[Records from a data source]

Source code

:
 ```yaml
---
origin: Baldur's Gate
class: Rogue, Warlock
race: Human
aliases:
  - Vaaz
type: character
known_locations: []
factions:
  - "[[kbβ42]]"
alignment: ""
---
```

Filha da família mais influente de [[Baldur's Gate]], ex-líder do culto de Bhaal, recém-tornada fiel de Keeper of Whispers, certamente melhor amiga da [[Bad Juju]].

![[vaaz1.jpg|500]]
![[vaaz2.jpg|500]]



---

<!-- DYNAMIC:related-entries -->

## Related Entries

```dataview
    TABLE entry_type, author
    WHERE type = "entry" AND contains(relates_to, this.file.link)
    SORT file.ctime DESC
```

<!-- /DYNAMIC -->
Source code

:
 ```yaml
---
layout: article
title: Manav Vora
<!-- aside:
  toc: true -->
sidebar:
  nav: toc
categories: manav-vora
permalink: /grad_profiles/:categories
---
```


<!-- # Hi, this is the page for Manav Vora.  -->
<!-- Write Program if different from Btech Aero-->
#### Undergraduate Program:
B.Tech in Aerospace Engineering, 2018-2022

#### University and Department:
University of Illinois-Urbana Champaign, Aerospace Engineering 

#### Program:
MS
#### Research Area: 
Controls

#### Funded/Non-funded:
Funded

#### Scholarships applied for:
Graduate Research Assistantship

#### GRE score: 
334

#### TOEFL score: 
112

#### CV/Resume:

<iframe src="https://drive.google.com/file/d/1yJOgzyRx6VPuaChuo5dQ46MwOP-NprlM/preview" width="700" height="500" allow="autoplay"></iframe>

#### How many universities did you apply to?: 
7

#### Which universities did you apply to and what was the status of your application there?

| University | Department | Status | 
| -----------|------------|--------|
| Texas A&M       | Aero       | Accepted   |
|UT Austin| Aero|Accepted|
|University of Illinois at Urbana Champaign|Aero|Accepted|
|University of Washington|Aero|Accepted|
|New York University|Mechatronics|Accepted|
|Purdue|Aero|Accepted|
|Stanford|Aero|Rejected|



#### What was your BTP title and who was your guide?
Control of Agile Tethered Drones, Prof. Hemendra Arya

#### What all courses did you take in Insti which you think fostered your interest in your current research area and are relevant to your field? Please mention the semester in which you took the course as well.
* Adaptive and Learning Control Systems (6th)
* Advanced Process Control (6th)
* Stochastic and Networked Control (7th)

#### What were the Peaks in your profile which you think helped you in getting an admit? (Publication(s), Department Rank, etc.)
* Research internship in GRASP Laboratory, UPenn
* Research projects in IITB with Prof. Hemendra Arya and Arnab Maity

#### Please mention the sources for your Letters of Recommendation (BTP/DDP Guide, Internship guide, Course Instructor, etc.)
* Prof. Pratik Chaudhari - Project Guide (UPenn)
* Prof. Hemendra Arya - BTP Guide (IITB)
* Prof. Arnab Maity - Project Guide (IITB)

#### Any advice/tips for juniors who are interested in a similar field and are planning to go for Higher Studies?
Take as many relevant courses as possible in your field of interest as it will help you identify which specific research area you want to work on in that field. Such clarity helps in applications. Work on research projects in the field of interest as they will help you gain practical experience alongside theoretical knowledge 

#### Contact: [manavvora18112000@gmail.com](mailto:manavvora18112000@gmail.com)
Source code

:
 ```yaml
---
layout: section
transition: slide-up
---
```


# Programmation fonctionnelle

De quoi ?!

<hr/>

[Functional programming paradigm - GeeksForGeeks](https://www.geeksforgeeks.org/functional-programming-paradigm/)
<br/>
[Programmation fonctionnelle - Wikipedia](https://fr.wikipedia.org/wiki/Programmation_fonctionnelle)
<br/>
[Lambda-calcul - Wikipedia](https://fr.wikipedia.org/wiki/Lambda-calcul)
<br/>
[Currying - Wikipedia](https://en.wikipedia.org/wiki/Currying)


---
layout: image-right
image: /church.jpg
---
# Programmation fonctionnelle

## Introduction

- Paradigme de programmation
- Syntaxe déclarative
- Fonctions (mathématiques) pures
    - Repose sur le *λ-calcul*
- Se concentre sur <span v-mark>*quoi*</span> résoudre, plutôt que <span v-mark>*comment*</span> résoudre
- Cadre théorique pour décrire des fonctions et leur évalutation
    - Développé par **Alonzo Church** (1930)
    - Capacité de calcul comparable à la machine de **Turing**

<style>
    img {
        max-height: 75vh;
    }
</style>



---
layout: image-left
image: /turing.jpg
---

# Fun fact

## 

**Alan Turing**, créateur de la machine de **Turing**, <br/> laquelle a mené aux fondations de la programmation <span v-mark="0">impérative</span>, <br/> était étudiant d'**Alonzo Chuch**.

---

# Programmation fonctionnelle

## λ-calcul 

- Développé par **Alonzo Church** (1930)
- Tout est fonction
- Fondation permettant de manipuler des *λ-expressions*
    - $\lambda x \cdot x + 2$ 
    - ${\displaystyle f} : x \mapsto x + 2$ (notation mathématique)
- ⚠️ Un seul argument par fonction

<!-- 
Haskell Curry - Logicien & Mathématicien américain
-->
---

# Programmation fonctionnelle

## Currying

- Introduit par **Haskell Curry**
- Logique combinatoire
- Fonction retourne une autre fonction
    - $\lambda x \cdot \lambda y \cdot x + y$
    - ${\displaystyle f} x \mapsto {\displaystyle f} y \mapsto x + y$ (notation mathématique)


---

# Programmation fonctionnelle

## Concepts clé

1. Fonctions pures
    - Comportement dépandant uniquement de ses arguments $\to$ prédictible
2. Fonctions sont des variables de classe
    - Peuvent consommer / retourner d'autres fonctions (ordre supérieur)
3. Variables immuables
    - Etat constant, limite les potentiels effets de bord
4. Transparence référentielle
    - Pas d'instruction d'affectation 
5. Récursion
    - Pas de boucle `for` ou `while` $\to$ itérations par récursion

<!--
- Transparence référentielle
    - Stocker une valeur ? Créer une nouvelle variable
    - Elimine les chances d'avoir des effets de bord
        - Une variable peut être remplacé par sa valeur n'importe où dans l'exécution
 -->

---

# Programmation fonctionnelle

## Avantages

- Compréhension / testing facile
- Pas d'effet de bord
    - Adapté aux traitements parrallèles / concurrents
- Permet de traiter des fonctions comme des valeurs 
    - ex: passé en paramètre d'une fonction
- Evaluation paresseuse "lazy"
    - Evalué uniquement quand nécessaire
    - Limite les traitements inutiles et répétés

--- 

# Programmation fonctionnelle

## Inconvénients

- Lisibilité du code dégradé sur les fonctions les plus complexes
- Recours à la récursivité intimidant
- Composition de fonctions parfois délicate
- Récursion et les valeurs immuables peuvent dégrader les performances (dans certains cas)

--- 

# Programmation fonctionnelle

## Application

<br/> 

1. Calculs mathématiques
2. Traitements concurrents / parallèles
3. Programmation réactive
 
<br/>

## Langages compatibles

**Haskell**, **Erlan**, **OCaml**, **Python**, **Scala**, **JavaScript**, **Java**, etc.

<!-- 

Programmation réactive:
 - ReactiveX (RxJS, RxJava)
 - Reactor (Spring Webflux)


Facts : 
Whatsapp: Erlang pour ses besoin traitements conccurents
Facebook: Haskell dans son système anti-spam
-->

- _EXERCISE DESCRIPTION_:
All records above must be set down exactly, please.

- _COMPLETED EXERCISE_:
Source code

:
 ```yaml
---
origin: Baldur's Gate
class: Rogue, Warlock
race: Human
aliases:
  - Vaaz
type: character
known_locations: []
factions:
  - "[[kbβ42]]"
alignment: ""
---
```

Filha da família mais influente de [[Baldur's Gate]], ex-líder do culto de Bhaal, recém-tornada fiel de Keeper of Whispers, certamente melhor amiga da [[Bad Juju]].

![[vaaz1.jpg|500]]
![[vaaz2.jpg|500]]



---

<!-- DYNAMIC:related-entries -->

## Related Entries

```dataview
    TABLE entry_type, author
    WHERE type = "entry" AND contains(relates_to, this.file.link)
    SORT file.ctime DESC
```

<!-- /DYNAMIC -->
Source code

:
 ```yaml
---
layout: article
title: Manav Vora
<!-- aside:
  toc: true -->
sidebar:
  nav: toc
categories: manav-vora
permalink: /grad_profiles/:categories
---
```


<!-- # Hi, this is the page for Manav Vora.  -->
<!-- Write Program if different from Btech Aero-->
#### Undergraduate Program:
B.Tech in Aerospace Engineering, 2018-2022

#### University and Department:
University of Illinois-Urbana Champaign, Aerospace Engineering 

#### Program:
MS
#### Research Area: 
Controls

#### Funded/Non-funded:
Funded

#### Scholarships applied for:
Graduate Research Assistantship

#### GRE score: 
334

#### TOEFL score: 
112

#### CV/Resume:

<iframe src="https://drive.google.com/file/d/1yJOgzyRx6VPuaChuo5dQ46MwOP-NprlM/preview" width="700" height="500" allow="autoplay"></iframe>

#### How many universities did you apply to?: 
7

#### Which universities did you apply to and what was the status of your application there?

| University | Department | Status | 
| -----------|------------|--------|
| Texas A&M       | Aero       | Accepted   |
|UT Austin| Aero|Accepted|
|University of Illinois at Urbana Champaign|Aero|Accepted|
|University of Washington|Aero|Accepted|
|New York University|Mechatronics|Accepted|
|Purdue|Aero|Accepted|
|Stanford|Aero|Rejected|



#### What was your BTP title and who was your guide?
Control of Agile Tethered Drones, Prof. Hemendra Arya

#### What all courses did you take in Insti which you think fostered your interest in your current research area and are relevant to your field? Please mention the semester in which you took the course as well.
* Adaptive and Learning Control Systems (6th)
* Advanced Process Control (6th)
* Stochastic and Networked Control (7th)

#### What were the Peaks in your profile which you think helped you in getting an admit? (Publication(s), Department Rank, etc.)
* Research internship in GRASP Laboratory, UPenn
* Research projects in IITB with Prof. Hemendra Arya and Arnab Maity

#### Please mention the sources for your Letters of Recommendation (BTP/DDP Guide, Internship guide, Course Instructor, etc.)
* Prof. Pratik Chaudhari - Project Guide (UPenn)
* Prof. Hemendra Arya - BTP Guide (IITB)
* Prof. Arnab Maity - Project Guide (IITB)

#### Any advice/tips for juniors who are interested in a similar field and are planning to go for Higher Studies?
Take as many relevant courses as possible in your field of interest as it will help you identify which specific research area you want to work on in that field. Such clarity helps in applications. Work on research projects in the field of interest as they will help you gain practical experience alongside theoretical knowledge 

#### Contact: [manavvora18112000@gmail.com](mailto:manavvora18112000@gmail.com)
Source code

:
 ```yaml
---
layout: section
transition: slide-up
---
```


# Programmation fonctionnelle

De quoi ?!

<hr/>

[Functional programming paradigm - GeeksForGeeks](https://www.geeksforgeeks.org/functional-programming-paradigm/)
<br/>
[Programmation fonctionnelle - Wikipedia](https://fr.wikipedia.org/wiki/Programmation_fonctionnelle)
<br/>
[Lambda-calcul - Wikipedia](https://fr.wikipedia.org/wiki/Lambda-calcul)
<br/>
[Currying - Wikipedia](https://en.wikipedia.org/wiki/Currying)


---
layout: image-right
image: /church.jpg
---
# Programmation fonctionnelle

## Introduction

- Paradigme de programmation
- Syntaxe déclarative
- Fonctions (mathématiques) pures
    - Repose sur le *λ-calcul*
- Se concentre sur <span v-mark>*quoi*</span> résoudre, plutôt que <span v-mark>*comment*</span> résoudre
- Cadre théorique pour décrire des fonctions et leur évalutation
    - Développé par **Alonzo Church** (1930)
    - Capacité de calcul comparable à la machine de **Turing**

<style>
    img {
        max-height: 75vh;
    }
</style>



---
layout: image-left
image: /turing.jpg
---

# Fun fact

## 

**Alan Turing**, créateur de la machine de **Turing**, <br/> laquelle a mené aux fondations de la programmation <span v-mark="0">impérative</span>, <br/> était étudiant d'**Alonzo Chuch**.

---

# Programmation fonctionnelle

## λ-calcul 

- Développé par **Alonzo Church** (1930)
- Tout est fonction
- Fondation permettant de manipuler des *λ-expressions*
    - $\lambda x \cdot x + 2$ 
    - ${\displaystyle f} : x \mapsto x + 2$ (notation mathématique)
- ⚠️ Un seul argument par fonction

<!-- 
Haskell Curry - Logicien & Mathématicien américain
-->
---

# Programmation fonctionnelle

## Currying

- Introduit par **Haskell Curry**
- Logique combinatoire
- Fonction retourne une autre fonction
    - $\lambda x \cdot \lambda y \cdot x + y$
    - ${\displaystyle f} x \mapsto {\displaystyle f} y \mapsto x + y$ (notation mathématique)


---

# Programmation fonctionnelle

## Concepts clé

1. Fonctions pures
    - Comportement dépandant uniquement de ses arguments $\to$ prédictible
2. Fonctions sont des variables de classe
    - Peuvent consommer / retourner d'autres fonctions (ordre supérieur)
3. Variables immuables
    - Etat constant, limite les potentiels effets de bord
4. Transparence référentielle
    - Pas d'instruction d'affectation 
5. Récursion
    - Pas de boucle `for` ou `while` $\to$ itérations par récursion

<!--
- Transparence référentielle
    - Stocker une valeur ? Créer une nouvelle variable
    - Elimine les chances d'avoir des effets de bord
        - Une variable peut être remplacé par sa valeur n'importe où dans l'exécution
 -->

---

# Programmation fonctionnelle

## Avantages

- Compréhension / testing facile
- Pas d'effet de bord
    - Adapté aux traitements parrallèles / concurrents
- Permet de traiter des fonctions comme des valeurs 
    - ex: passé en paramètre d'une fonction
- Evaluation paresseuse "lazy"
    - Evalué uniquement quand nécessaire
    - Limite les traitements inutiles et répétés

--- 

# Programmation fonctionnelle

## Inconvénients

- Lisibilité du code dégradé sur les fonctions les plus complexes
- Recours à la récursivité intimidant
- Composition de fonctions parfois délicate
- Récursion et les valeurs immuables peuvent dégrader les performances (dans certains cas)

--- 

# Programmation fonctionnelle

## Application

<br/> 

1. Calculs mathématiques
2. Traitements concurrents / parallèles
3. Programmation réactive
 
<br/>

## Langages compatibles

**Haskell**, **Erlan**, **OCaml**, **Python**, **Scala**, **JavaScript**, **Java**, etc.

<!-- 

Programmation réactive:
 - ReactiveX (RxJS, RxJava)
 - Reactor (Spring Webflux)


Facts : 
Whatsapp: Erlang pour ses besoin traitements conccurents
Facebook: Haskell dans son système anti-spam
-->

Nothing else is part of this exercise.